Валентин Катаев
1.
Страшно сказать, с годами я разлюбил Катаева: это, конечно, информация не столько о Катаеве, сколько обо мне. Но сам феномен любопытен, потому что подобное охлаждение случилось не только со мной. Интереснее — и труднее — понять, за что его любили: до поздней прозы — за пластический дар, умелую и зоркую описательность, а после — за советский авангард, весьма, впрочем, скромный.
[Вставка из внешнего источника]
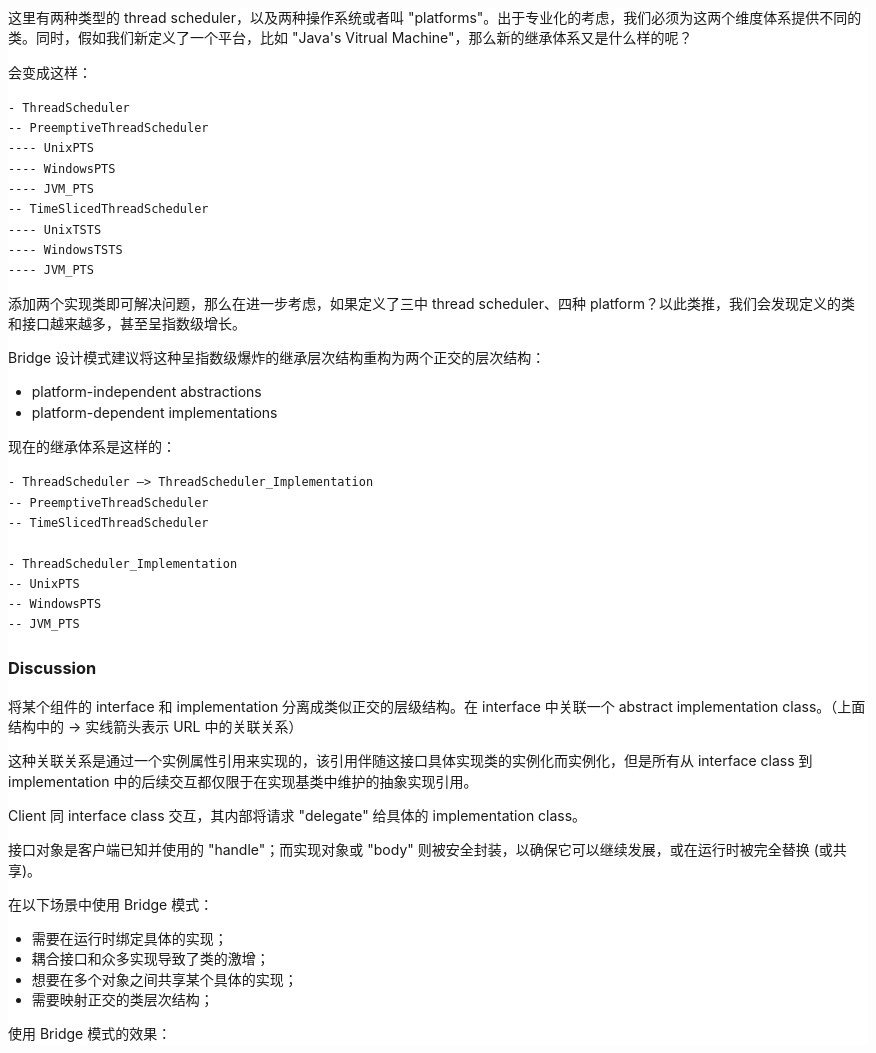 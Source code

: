 这里有两种类型的 thread scheduler，以及两种操作系统或者叫 "platforms"。出于专业化的考虑，我们必须为这两个维度体系提供不同的类。同时，假如我们新定义了一个平台，比如 "Java's Vitrual Machine"，那么新的继承体系又是什么样的呢？

会变成这样：

```
- ThreadScheduler
-- PreemptiveThreadScheduler
---- UnixPTS
---- WindowsPTS
---- JVM_PTS
-- TimeSlicedThreadScheduler
---- UnixTSTS
---- WindowsTSTS
---- JVM_PTS
```

添加两个实现类即可解决问题，那么在进一步考虑，如果定义了三中 thread scheduler、四种 platform？以此类推，我们会发现定义的类和接口越来越多，甚至呈指数级增长。

Bridge 设计模式建议将这种呈指数级爆炸的继承层次结构重构为两个正交的层次结构：

- platform-independent abstractions
- platform-dependent implementations

现在的继承体系是这样的：

```
- ThreadScheduler —> ThreadScheduler_Implementation
-- PreemptiveThreadScheduler
-- TimeSlicedThreadScheduler

- ThreadScheduler_Implementation
-- UnixPTS
-- WindowsPTS
-- JVM_PTS
```

### Discussion

将某个组件的 interface 和 implementation 分离成类似正交的层级结构。在 interface 中关联一个 abstract implementation class。（上面结构中的 -> 实线箭头表示 URL 中的关联关系）

这种关联关系是通过一个实例属性引用来实现的，该引用伴随这接口具体实现类的实例化而实例化，但是所有从 interface class 到 implementation 中的后续交互都仅限于在实现基类中维护的抽象实现引用。

Client 同 interface class 交互，其内部将请求 "delegate" 给具体的 implementation class。

接口对象是客户端已知并使用的 "handle"；而实现对象或 "body" 则被安全封装，以确保它可以继续发展，或在运行时被完全替换 (或共享)。

在以下场景中使用 Bridge 模式：

- 需要在运行时绑定具体的实现；
- 耦合接口和众多实现导致了类的激增；
- 想要在多个对象之间共享某个具体的实现；
- 需要映射正交的类层次结构；

使用 Bridge 模式的效果：
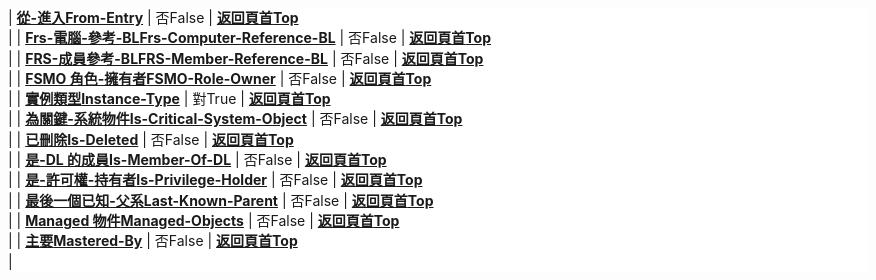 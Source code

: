 | [<span data-ttu-id="cfe0b-472">**從-進入**</span><span class="sxs-lookup"><span data-stu-id="cfe0b-472">**From-Entry**</span></span>](a-fromentry.md)                                           | <span data-ttu-id="cfe0b-473">否</span><span class="sxs-lookup"><span data-stu-id="cfe0b-473">False</span></span>     | [<span data-ttu-id="cfe0b-474">**返回頁首**</span><span class="sxs-lookup"><span data-stu-id="cfe0b-474">**Top**</span></span>](c-top.md)<br/>            |
| [<span data-ttu-id="cfe0b-475">**Frs-電腦-參考-BL**</span><span class="sxs-lookup"><span data-stu-id="cfe0b-475">**Frs-Computer-Reference-BL**</span></span>](a-frscomputerreferencebl.md)               | <span data-ttu-id="cfe0b-476">否</span><span class="sxs-lookup"><span data-stu-id="cfe0b-476">False</span></span>     | [<span data-ttu-id="cfe0b-477">**返回頁首**</span><span class="sxs-lookup"><span data-stu-id="cfe0b-477">**Top**</span></span>](c-top.md)<br/>            |
| [<span data-ttu-id="cfe0b-478">**FRS-成員參考-BL**</span><span class="sxs-lookup"><span data-stu-id="cfe0b-478">**FRS-Member-Reference-BL**</span></span>](a-frsmemberreferencebl.md)                   | <span data-ttu-id="cfe0b-479">否</span><span class="sxs-lookup"><span data-stu-id="cfe0b-479">False</span></span>     | [<span data-ttu-id="cfe0b-480">**返回頁首**</span><span class="sxs-lookup"><span data-stu-id="cfe0b-480">**Top**</span></span>](c-top.md)<br/>            |
| [<span data-ttu-id="cfe0b-481">**FSMO 角色-擁有者**</span><span class="sxs-lookup"><span data-stu-id="cfe0b-481">**FSMO-Role-Owner**</span></span>](a-fsmoroleowner.md)                                  | <span data-ttu-id="cfe0b-482">否</span><span class="sxs-lookup"><span data-stu-id="cfe0b-482">False</span></span>     | [<span data-ttu-id="cfe0b-483">**返回頁首**</span><span class="sxs-lookup"><span data-stu-id="cfe0b-483">**Top**</span></span>](c-top.md)<br/>            |
| [<span data-ttu-id="cfe0b-484">**實例類型**</span><span class="sxs-lookup"><span data-stu-id="cfe0b-484">**Instance-Type**</span></span>](a-instancetype.md)                                     | <span data-ttu-id="cfe0b-485">對</span><span class="sxs-lookup"><span data-stu-id="cfe0b-485">True</span></span>      | [<span data-ttu-id="cfe0b-486">**返回頁首**</span><span class="sxs-lookup"><span data-stu-id="cfe0b-486">**Top**</span></span>](c-top.md)<br/>            |
| [<span data-ttu-id="cfe0b-487">**為關鍵-系統物件**</span><span class="sxs-lookup"><span data-stu-id="cfe0b-487">**Is-Critical-System-Object**</span></span>](a-iscriticalsystemobject.md)               | <span data-ttu-id="cfe0b-488">否</span><span class="sxs-lookup"><span data-stu-id="cfe0b-488">False</span></span>     | [<span data-ttu-id="cfe0b-489">**返回頁首**</span><span class="sxs-lookup"><span data-stu-id="cfe0b-489">**Top**</span></span>](c-top.md)<br/>            |
| [<span data-ttu-id="cfe0b-490">**已刪除**</span><span class="sxs-lookup"><span data-stu-id="cfe0b-490">**Is-Deleted**</span></span>](a-isdeleted.md)                                           | <span data-ttu-id="cfe0b-491">否</span><span class="sxs-lookup"><span data-stu-id="cfe0b-491">False</span></span>     | [<span data-ttu-id="cfe0b-492">**返回頁首**</span><span class="sxs-lookup"><span data-stu-id="cfe0b-492">**Top**</span></span>](c-top.md)<br/>            |
| [<span data-ttu-id="cfe0b-493">**是-DL 的成員**</span><span class="sxs-lookup"><span data-stu-id="cfe0b-493">**Is-Member-Of-DL**</span></span>](a-memberof.md)                                       | <span data-ttu-id="cfe0b-494">否</span><span class="sxs-lookup"><span data-stu-id="cfe0b-494">False</span></span>     | [<span data-ttu-id="cfe0b-495">**返回頁首**</span><span class="sxs-lookup"><span data-stu-id="cfe0b-495">**Top**</span></span>](c-top.md)<br/>            |
| [<span data-ttu-id="cfe0b-496">**是-許可權-持有者**</span><span class="sxs-lookup"><span data-stu-id="cfe0b-496">**Is-Privilege-Holder**</span></span>](a-isprivilegeholder.md)                          | <span data-ttu-id="cfe0b-497">否</span><span class="sxs-lookup"><span data-stu-id="cfe0b-497">False</span></span>     | [<span data-ttu-id="cfe0b-498">**返回頁首**</span><span class="sxs-lookup"><span data-stu-id="cfe0b-498">**Top**</span></span>](c-top.md)<br/>            |
| [<span data-ttu-id="cfe0b-499">**最後一個已知-父系**</span><span class="sxs-lookup"><span data-stu-id="cfe0b-499">**Last-Known-Parent**</span></span>](a-lastknownparent.md)                              | <span data-ttu-id="cfe0b-500">否</span><span class="sxs-lookup"><span data-stu-id="cfe0b-500">False</span></span>     | [<span data-ttu-id="cfe0b-501">**返回頁首**</span><span class="sxs-lookup"><span data-stu-id="cfe0b-501">**Top**</span></span>](c-top.md)<br/>            |
| [<span data-ttu-id="cfe0b-502">**Managed 物件**</span><span class="sxs-lookup"><span data-stu-id="cfe0b-502">**Managed-Objects**</span></span>](a-managedobjects.md)                                 | <span data-ttu-id="cfe0b-503">否</span><span class="sxs-lookup"><span data-stu-id="cfe0b-503">False</span></span>     | [<span data-ttu-id="cfe0b-504">**返回頁首**</span><span class="sxs-lookup"><span data-stu-id="cfe0b-504">**Top**</span></span>](c-top.md)<br/>            |
| [<span data-ttu-id="cfe0b-505">**主要**</span><span class="sxs-lookup"><span data-stu-id="cfe0b-505">**Mastered-By**</span></span>](a-masteredby.md)                                         | <span data-ttu-id="cfe0b-506">否</span><span class="sxs-lookup"><span data-stu-id="cfe0b-506">False</span></span>     | [<span data-ttu-id="cfe0b-507">**返回頁首**</span><span class="sxs-lookup"><span data-stu-id="cfe0b-507">**Top**</span></span>](c-top.md)<br/>            |
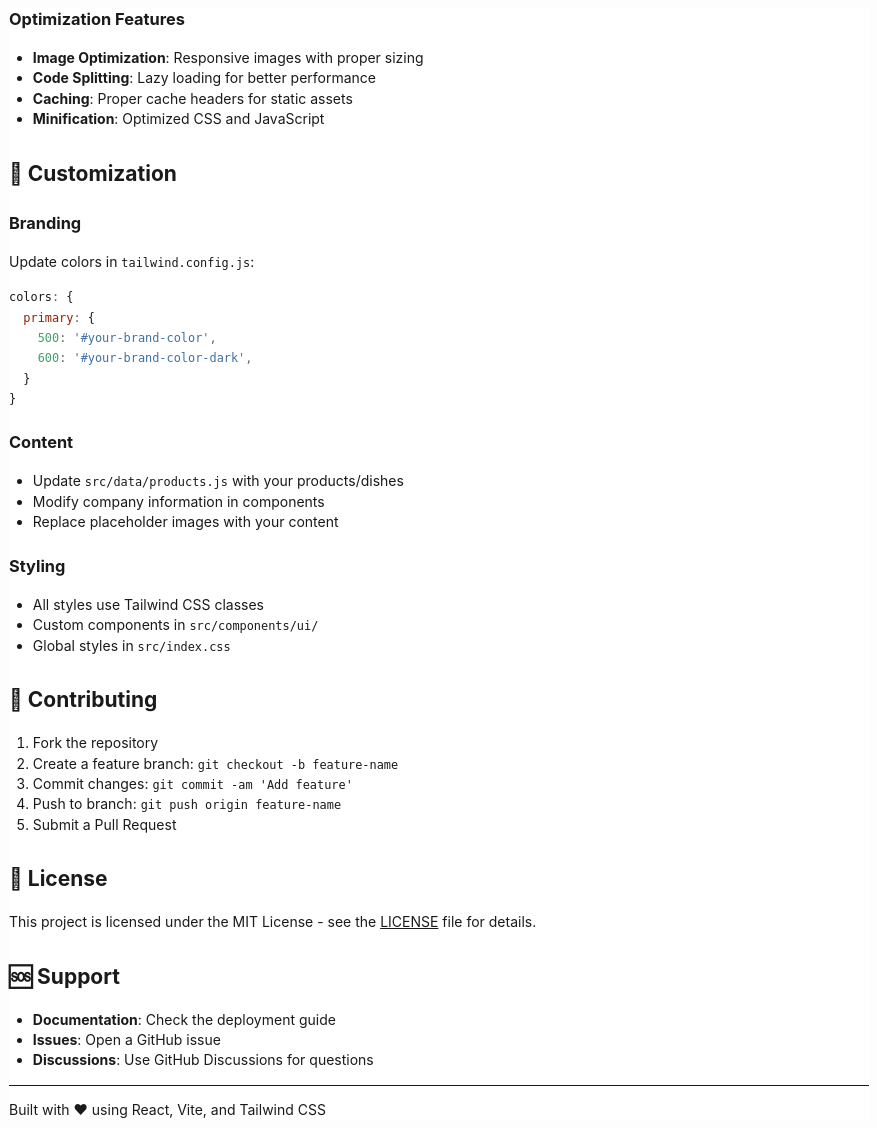 ### Optimization Features
- **Image Optimization**: Responsive images with proper sizing
- **Code Splitting**: Lazy loading for better performance
- **Caching**: Proper cache headers for static assets
- **Minification**: Optimized CSS and JavaScript

## 🎯 Customization

### Branding
Update colors in `tailwind.config.js`:
```js
colors: {
  primary: {
    500: '#your-brand-color',
    600: '#your-brand-color-dark',
  }
}
```

### Content
- Update `src/data/products.js` with your products/dishes
- Modify company information in components
- Replace placeholder images with your content

### Styling
- All styles use Tailwind CSS classes
- Custom components in `src/components/ui/`
- Global styles in `src/index.css`

## 🤝 Contributing

1. Fork the repository
2. Create a feature branch: `git checkout -b feature-name`
3. Commit changes: `git commit -am 'Add feature'`
4. Push to branch: `git push origin feature-name`
5. Submit a Pull Request

## 📝 License

This project is licensed under the MIT License - see the [LICENSE](LICENSE) file for details.

## 🆘 Support

- **Documentation**: Check the deployment guide
- **Issues**: Open a GitHub issue
- **Discussions**: Use GitHub Discussions for questions

---

Built with ❤️ using React, Vite, and Tailwind CSS
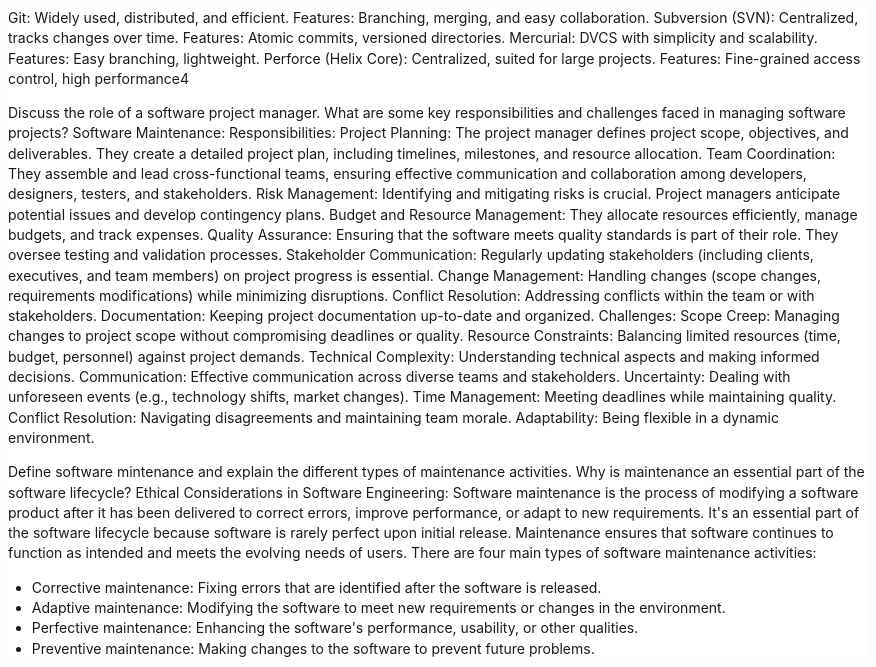 Git: Widely used, distributed, and efficient.
Features: Branching, merging, and easy collaboration.
Subversion (SVN): Centralized, tracks changes over time.
Features: Atomic commits, versioned directories.
Mercurial: DVCS with simplicity and scalability.
Features: Easy branching, lightweight.
Perforce (Helix Core): Centralized, suited for large projects.
Features: Fine-grained access control, high performance4


Discuss the role of a software project manager. What are some key responsibilities and challenges faced in managing software projects?
Software Maintenance:
Responsibilities:
Project Planning: The project manager defines project scope, objectives, and deliverables. They create a detailed project plan, including timelines, milestones, and resource allocation.
Team Coordination: They assemble and lead cross-functional teams, ensuring effective communication and collaboration among developers, designers, testers, and stakeholders.
Risk Management: Identifying and mitigating risks is crucial. Project managers anticipate potential issues and develop contingency plans.
Budget and Resource Management: They allocate resources efficiently, manage budgets, and track expenses.
Quality Assurance: Ensuring that the software meets quality standards is part of their role. They oversee testing and validation processes.
Stakeholder Communication: Regularly updating stakeholders (including clients, executives, and team members) on project progress is essential.
Change Management: Handling changes (scope changes, requirements modifications) while minimizing disruptions.
Conflict Resolution: Addressing conflicts within the team or with stakeholders.
Documentation: Keeping project documentation up-to-date and organized.
Challenges:
Scope Creep: Managing changes to project scope without compromising deadlines or quality.
Resource Constraints: Balancing limited resources (time, budget, personnel) against project demands.
Technical Complexity: Understanding technical aspects and making informed decisions.
Communication: Effective communication across diverse teams and stakeholders.
Uncertainty: Dealing with unforeseen events (e.g., technology shifts, market changes).
Time Management: Meeting deadlines while maintaining quality.
Conflict Resolution: Navigating disagreements and maintaining team morale.
Adaptability: Being flexible in a dynamic environment.

Define software mintenance and explain the different types of maintenance activities. Why is maintenance an essential part of the software lifecycle?
Ethical Considerations in Software Engineering:
Software maintenance is the process of modifying a software product after it has been delivered to correct errors, improve performance, or adapt to new requirements. It's an essential part of the software lifecycle because software is rarely perfect upon initial release. Maintenance ensures that software continues to function as intended and meets the evolving needs of users.
There are four main types of software maintenance activities:
 * Corrective maintenance: Fixing errors that are identified after the software is released.
 * Adaptive maintenance: Modifying the software to meet new requirements or changes in the environment.
 * Perfective maintenance: Enhancing the software's performance, usability, or other qualities.
 * Preventive maintenance: Making changes to the software to prevent future problems.

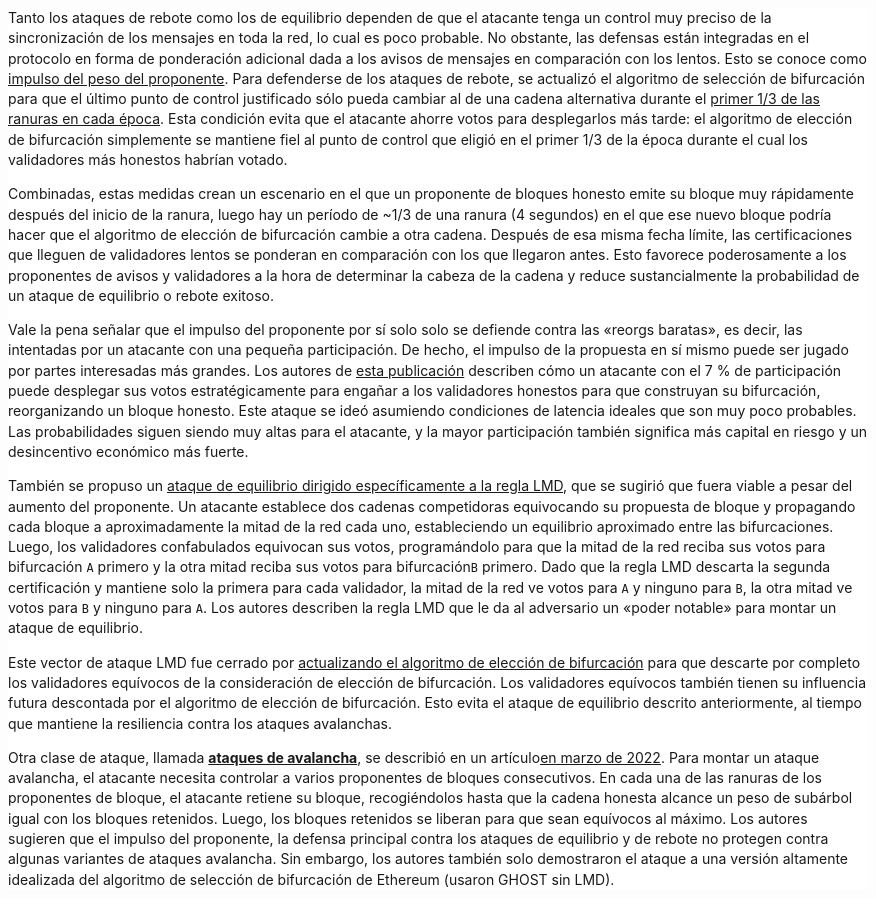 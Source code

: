 Tanto los ataques de rebote como los de equilibrio dependen de que el atacante tenga un control muy preciso de la sincronización de los mensajes en toda la red, lo cual es poco probable. No obstante, las defensas están integradas en el protocolo en forma de ponderación adicional dada a los avisos de mensajes en comparación con los lentos. Esto se conoce como [impulso del peso del proponente](https://github.com/ethereum/consensus-specs/pull/2730). Para defenderse de los ataques de rebote, se actualizó el algoritmo de selección de bifurcación para que el último punto de control justificado sólo pueda cambiar al de una cadena alternativa durante el [primer 1/3 de las ranuras en cada época](https://ethresear.ch/t/prevention-of-bouncing-attack-on-ffg/6114). Esta condición evita que el atacante ahorre votos para desplegarlos más tarde: el algoritmo de elección de bifurcación simplemente se mantiene fiel al punto de control que eligió en el primer 1/3 de la época durante el cual los validadores más honestos habrían votado.

Combinadas, estas medidas crean un escenario en el que un proponente de bloques honesto emite su bloque muy rápidamente después del inicio de la ranura, luego hay un período de ~1/3 de una ranura (4 segundos) en el que ese nuevo bloque podría hacer que el algoritmo de elección de bifurcación cambie a otra cadena. Después de esa misma fecha límite, las certificaciones que lleguen de validadores lentos se ponderan en comparación con los que llegaron antes. Esto favorece poderosamente a los proponentes de avisos y validadores a la hora de determinar la cabeza de la cadena y reduce sustancialmente la probabilidad de un ataque de equilibrio o rebote exitoso.

Vale la pena señalar que el impulso del proponente por sí solo solo se defiende contra las «reorgs baratas», es decir, las intentadas por un atacante con una pequeña participación. De hecho, el impulso de la propuesta en sí mismo puede ser jugado por partes interesadas más grandes. Los autores de [esta publicación](https://ethresear.ch/t/change-fork-choice-rule-to-mitigate-balancing-and-reorging-attacks/11127) describen cómo un atacante con el 7 % de participación puede desplegar sus votos estratégicamente para engañar a los validadores honestos para que construyan su bifurcación, reorganizando un bloque honesto. Este ataque se ideó asumiendo condiciones de latencia ideales que son muy poco probables. Las probabilidades siguen siendo muy altas para el atacante, y la mayor participación también significa más capital en riesgo y un desincentivo económico más fuerte.

También se propuso un [ataque de equilibrio dirigido específicamente a la regla LMD](https://ethresear.ch/t/balancing-attack-lmd-edition/11853), que se sugirió que fuera viable a pesar del aumento del proponente. Un atacante establece dos cadenas competidoras equivocando su propuesta de bloque y propagando cada bloque a aproximadamente la mitad de la red cada uno, estableciendo un equilibrio aproximado entre las bifurcaciones. Luego, los validadores confabulados equivocan sus votos, programándolo para que la mitad de la red reciba sus votos para bifurcación `A` primero y la otra mitad reciba sus votos para bifurcación`B` primero. Dado que la regla LMD descarta la segunda certificación y mantiene solo la primera para cada validador, la mitad de la red ve votos para `A` y ninguno para `B`, la otra mitad ve votos para `B` y ninguno para `A`. Los autores describen la regla LMD que le da al adversario un «poder notable» para montar un ataque de equilibrio.

Este vector de ataque LMD fue cerrado por [actualizando el algoritmo de elección de bifurcación](https://github.com/ethereum/consensus-specs/pull/2845) para que descarte por completo los validadores equívocos de la consideración de elección de bifurcación. Los validadores equívocos también tienen su influencia futura descontada por el algoritmo de elección de bifurcación. Esto evita el ataque de equilibrio descrito anteriormente, al tiempo que mantiene la resiliencia contra los ataques avalanchas.

Otra clase de ataque, llamada [**ataques de avalancha**](https://ethresear.ch/t/avalanche-attack-on-proof-of-stake-ghost/11854/3), se describió en un artículo[en marzo de 2022](https://arxiv.org/pdf/2203.01315.pdf). Para montar un ataque avalancha, el atacante necesita controlar a varios proponentes de bloques consecutivos. En cada una de las ranuras de los proponentes de bloque, el atacante retiene su bloque, recogiéndolos hasta que la cadena honesta alcance un peso de subárbol igual con los bloques retenidos. Luego, los bloques retenidos se liberan para que sean equívocos al máximo. Los autores sugieren que el impulso del proponente, la defensa principal contra los ataques de equilibrio y de rebote no protegen contra algunas variantes de ataques avalancha. Sin embargo, los autores también solo demostraron el ataque a una versión altamente idealizada del algoritmo de selección de bifurcación de Ethereum (usaron GHOST sin LMD).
Главные дискуссии о катаевской прозе случились в семидесятых: объектами наиболее бурной полемики стали «Алмазный мой венец» и особенно «Уже написан Вертер», который разрешили напечатать в «Новом мире», но запретили включать в десятитомник и вообще не перепечатывали при жизни автора. Под обаяние «Алмазного венца» попал даже Самойлов, но, словно пытаясь это наваждение стряхнуть, он тут же написал Лидии Чуковской, что при всём блеске катаевского стиля чувствуется, что где-то у него в душе мышь сдохла. Самойлов поэтически точен и в дневниках, и в письмах, и резче действительно не скажешь, потому что где-то на пространстве «Венца» в самом деле чувствуется неблагополучие, а грубо говоря — пованивает. Трудно сказать, в чём дело: то ли в умолчаниях о дальнейшей судьбе персонажей, которые все так или иначе попали под красное колесо, то ли в периодических верноподданных, революционных руладах, которые в семидесятые годы звучали явным анахронизмом — даже притворяться так уже было не принято. Глубоко советские черты этой прозы создавали такой же примерно диссонанс, как — ну я не знаю, как вот этот фрагмент из «Травы забвения», ставший тогда же объектом осторожной брезгливой критики: «Я понял: Бунин променял две самые драгоценные вещи — Родину и Революцию — на чечевичную похлёбку так называемой свободы и так называемой независимости, которых он всю жизнь добивался, в чём я убедился, получив от него уже после войны, в 1946 году, одну из лучших его книг “Лику”»… Ну зачем? К чему здесь эта чечевичная похлёбка? Или вот, там же: «Париж, конечно, был, как всегда, обольстителен, но мне не хватало в нём Маяковского. Я жил в отеле, который мне некогда порекомендовал Маяковский. Его уже не было на свете, а в моей записной книжке сохранился небольшой список монпарнасских отелей, продиктованных мне Маяковским, и среди них отель “Распай”, где я и поселился. Сам Маяковский, ярый “монпарнасец”, обычно останавливался неподалёку, в отельчике “Истрия” на Рю Кампань Премьер, в маленьком дешёвом номере. Он “сидел” в баре кафе “Куполь”, где его всегда можно было застать, когда он бывал в Париже. <…> Без Маяковского “Куполь” казался мне пустым. Здесь по утрам я работал над продолжением своей хроники “Время, вперёд!”, которая печаталась глава за главой в “Красной нови”, а фигура Маяковского как бы незримо стояла возле моего столика. Его “Марш времени” гремел над Советской страной, приступившей к неслыханному трудовому подвигу первых пятилеток».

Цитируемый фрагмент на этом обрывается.